This is emphatically the case with the question of truth and falsehood raised in "Sludge the Medium." To say that it is sometimes difficult to tell at what point the romancer turns into the liar is not to state a cynicism, but a perfectly honest piece of human observation. To think that such a view involves the negation of honesty is like thinking that red is green, because the two fade into each other in the colours of the rainbow. It is really difficult to decide when we come to the extreme edge of veracity, when and when not it is permissible to create an illusion. A standing example, for instance, is the case of the fairy-tales. We think a father entirely pure and benevolent when he tells his children that a beanstalk grew up into heaven, and a pumpkin turned into a coach. We should consider that he lapsed from purity and benevolence if he told his children that in walking home that evening he had seen a beanstalk grow half-way up the church, or a pumpkin grow as large as a wheelbarrow. Again, few people would object to that general privilege whereby it is permitted to a person in narrating even a true anecdote to work up the climax by any exaggerative touches which really tend to bring it out. The reason of this is that the telling of the anecdote has become, like the telling of the fairy-tale, almost a distinct artistic creation; to offer to tell a story is in ordinary society like offering to recite or play the violin. No one denies that a fixed and genuine moral rule could be drawn up for these cases, but no one surely need be ashamed to admit that such a rule is not entirely easy to draw up. And when a man like Sludge traces much of his moral downfall to the indistinctness of the boundary and the possibility of beginning with a natural extravagance and ending with a gross abuse, it certainly is not possible to deny his right to be heard.

We must recur, however, to the question of the main development of the Sludge self-analysis. He begins, as we have said, by urging a general excuse by the fact that in the heat of social life, in the course of telling tales in the intoxicating presence of sympathisers and believers, he has slid into falsehood almost before he is aware of it. So far as this goes, there is truth in his plea. Sludge might indeed find himself unexpectedly justified if we had only an exact record of how true were the tales told about Conservatives in an exclusive circle of Radicals, or the stories told about Radicals in a circle of indignant Conservatives.
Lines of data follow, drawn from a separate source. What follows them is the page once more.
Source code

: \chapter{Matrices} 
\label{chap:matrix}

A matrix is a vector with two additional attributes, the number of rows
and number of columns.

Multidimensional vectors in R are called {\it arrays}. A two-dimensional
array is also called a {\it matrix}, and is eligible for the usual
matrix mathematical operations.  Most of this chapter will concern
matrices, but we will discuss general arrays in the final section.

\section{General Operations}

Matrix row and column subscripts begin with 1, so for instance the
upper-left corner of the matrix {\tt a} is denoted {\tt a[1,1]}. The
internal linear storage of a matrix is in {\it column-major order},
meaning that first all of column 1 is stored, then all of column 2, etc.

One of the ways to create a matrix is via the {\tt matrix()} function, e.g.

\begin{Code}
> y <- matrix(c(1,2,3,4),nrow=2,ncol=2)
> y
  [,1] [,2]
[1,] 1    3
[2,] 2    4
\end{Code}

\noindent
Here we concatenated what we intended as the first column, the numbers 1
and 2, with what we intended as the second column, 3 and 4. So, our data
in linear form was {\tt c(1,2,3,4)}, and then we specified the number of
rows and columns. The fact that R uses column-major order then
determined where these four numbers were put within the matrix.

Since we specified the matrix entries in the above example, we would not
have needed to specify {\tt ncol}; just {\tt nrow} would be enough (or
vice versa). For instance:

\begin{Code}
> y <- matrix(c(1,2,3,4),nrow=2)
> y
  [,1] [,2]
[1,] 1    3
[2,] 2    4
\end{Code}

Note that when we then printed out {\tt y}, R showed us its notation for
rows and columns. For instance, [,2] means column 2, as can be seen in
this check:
But after this general excuse, Sludge goes on to a perfectly cheerful and unfeeling admission of fraud; this principal feeling towards his victims is by his own confession a certain unfathomable contempt for people who are so easily taken in. He professes to know how to lay the foundations for every species of personal acquaintanceship, and how to remedy the slight and trivial slips of making Plato write Greek in naughts and crosses.